From the entries below, output the line with "kodu benchmarków w" and each following line up to and including the line with "istniejącymi systemami HPC.", exactly as written.

Saved data entries
****

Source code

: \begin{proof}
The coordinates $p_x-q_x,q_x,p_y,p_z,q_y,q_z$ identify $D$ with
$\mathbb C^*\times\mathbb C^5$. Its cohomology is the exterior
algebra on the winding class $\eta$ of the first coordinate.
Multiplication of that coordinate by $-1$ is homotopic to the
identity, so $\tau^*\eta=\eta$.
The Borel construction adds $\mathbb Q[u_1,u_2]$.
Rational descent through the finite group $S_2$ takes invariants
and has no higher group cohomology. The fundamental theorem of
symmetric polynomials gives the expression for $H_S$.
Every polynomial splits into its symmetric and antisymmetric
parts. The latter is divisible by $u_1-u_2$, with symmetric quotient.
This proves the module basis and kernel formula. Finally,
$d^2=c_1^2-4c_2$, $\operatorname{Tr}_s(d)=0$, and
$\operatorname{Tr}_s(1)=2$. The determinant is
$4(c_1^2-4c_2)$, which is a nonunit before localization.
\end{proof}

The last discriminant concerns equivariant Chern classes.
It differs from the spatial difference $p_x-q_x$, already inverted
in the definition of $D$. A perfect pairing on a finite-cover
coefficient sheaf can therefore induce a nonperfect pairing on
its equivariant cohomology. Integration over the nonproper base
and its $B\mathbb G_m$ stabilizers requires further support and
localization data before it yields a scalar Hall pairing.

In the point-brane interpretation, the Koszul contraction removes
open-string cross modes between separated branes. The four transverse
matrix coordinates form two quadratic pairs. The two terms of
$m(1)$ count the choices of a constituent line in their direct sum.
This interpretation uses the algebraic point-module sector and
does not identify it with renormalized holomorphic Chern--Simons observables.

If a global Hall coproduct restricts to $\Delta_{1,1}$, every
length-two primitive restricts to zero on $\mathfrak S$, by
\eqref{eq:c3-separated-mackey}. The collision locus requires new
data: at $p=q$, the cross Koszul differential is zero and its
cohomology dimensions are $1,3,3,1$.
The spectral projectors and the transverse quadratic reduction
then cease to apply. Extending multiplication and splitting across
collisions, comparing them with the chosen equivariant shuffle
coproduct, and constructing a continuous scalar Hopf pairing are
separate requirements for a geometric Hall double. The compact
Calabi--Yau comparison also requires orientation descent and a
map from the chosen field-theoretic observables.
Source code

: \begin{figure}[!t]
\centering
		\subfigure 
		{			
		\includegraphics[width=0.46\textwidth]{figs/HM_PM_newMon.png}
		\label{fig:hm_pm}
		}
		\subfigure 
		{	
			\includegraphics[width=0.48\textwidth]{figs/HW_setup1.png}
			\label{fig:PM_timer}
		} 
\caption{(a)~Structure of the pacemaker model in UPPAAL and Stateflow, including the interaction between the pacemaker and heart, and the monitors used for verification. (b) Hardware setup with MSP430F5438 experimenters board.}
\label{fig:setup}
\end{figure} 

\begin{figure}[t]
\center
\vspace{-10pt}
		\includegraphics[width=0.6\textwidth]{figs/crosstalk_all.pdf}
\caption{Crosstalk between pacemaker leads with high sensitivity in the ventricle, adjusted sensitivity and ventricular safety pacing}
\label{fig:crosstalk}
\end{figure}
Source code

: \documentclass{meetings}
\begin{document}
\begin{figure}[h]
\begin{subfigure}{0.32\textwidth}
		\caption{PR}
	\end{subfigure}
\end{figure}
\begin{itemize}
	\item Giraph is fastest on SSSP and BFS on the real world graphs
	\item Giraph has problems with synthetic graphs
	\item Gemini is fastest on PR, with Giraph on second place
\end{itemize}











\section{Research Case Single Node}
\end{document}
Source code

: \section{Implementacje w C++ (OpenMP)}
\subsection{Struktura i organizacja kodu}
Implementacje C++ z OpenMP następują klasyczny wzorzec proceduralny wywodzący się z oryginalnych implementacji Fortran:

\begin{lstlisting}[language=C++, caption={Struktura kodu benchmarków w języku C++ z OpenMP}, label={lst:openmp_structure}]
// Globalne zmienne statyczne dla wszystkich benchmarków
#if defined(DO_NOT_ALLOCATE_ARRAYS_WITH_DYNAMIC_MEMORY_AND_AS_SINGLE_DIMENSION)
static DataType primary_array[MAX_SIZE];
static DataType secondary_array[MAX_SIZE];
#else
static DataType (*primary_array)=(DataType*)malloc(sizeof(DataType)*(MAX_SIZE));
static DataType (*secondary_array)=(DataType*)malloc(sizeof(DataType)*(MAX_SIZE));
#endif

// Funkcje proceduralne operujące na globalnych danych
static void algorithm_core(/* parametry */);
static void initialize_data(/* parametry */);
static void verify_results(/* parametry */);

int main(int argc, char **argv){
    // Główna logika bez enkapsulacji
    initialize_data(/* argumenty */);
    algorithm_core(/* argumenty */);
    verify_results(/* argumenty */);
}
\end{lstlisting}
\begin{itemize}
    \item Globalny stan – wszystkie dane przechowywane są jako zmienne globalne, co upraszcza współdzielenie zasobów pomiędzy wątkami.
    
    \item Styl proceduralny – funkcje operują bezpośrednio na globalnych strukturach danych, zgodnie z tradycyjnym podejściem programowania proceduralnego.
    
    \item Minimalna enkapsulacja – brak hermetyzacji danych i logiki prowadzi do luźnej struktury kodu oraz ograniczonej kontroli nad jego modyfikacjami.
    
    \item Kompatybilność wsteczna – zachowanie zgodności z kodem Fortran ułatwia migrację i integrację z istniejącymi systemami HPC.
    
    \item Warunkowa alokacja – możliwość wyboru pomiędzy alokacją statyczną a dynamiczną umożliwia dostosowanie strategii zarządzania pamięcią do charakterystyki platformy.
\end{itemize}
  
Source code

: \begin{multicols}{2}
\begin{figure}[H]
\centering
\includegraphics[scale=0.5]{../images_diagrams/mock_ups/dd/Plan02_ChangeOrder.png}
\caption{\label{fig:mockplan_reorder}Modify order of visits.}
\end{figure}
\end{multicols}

****

Answer to the exercise:
\begin{lstlisting}[language=C++, caption={Struktura kodu benchmarków w języku C++ z OpenMP}, label={lst:openmp_structure}]
// Globalne zmienne statyczne dla wszystkich benchmarków
#if defined(DO_NOT_ALLOCATE_ARRAYS_WITH_DYNAMIC_MEMORY_AND_AS_SINGLE_DIMENSION)
static DataType primary_array[MAX_SIZE];
static DataType secondary_array[MAX_SIZE];
#else
static DataType (*primary_array)=(DataType*)malloc(sizeof(DataType)*(MAX_SIZE));
static DataType (*secondary_array)=(DataType*)malloc(sizeof(DataType)*(MAX_SIZE));
#endif

// Funkcje proceduralne operujące na globalnych danych
static void algorithm_core(/* parametry */);
static void initialize_data(/* parametry */);
static void verify_results(/* parametry */);

int main(int argc, char **argv){
    // Główna logika bez enkapsulacji
    initialize_data(/* argumenty */);
    algorithm_core(/* argumenty */);
    verify_results(/* argumenty */);
}
\end{lstlisting}
\begin{itemize}
    \item Globalny stan – wszystkie dane przechowywane są jako zmienne globalne, co upraszcza współdzielenie zasobów pomiędzy wątkami.
    
    \item Styl proceduralny – funkcje operują bezpośrednio na globalnych strukturach danych, zgodnie z tradycyjnym podejściem programowania proceduralnego.
    
    \item Minimalna enkapsulacja – brak hermetyzacji danych i logiki prowadzi do luźnej struktury kodu oraz ograniczonej kontroli nad jego modyfikacjami.
    
    \item Kompatybilność wsteczna – zachowanie zgodności z kodem Fortran ułatwia migrację i integrację z istniejącymi systemami HPC.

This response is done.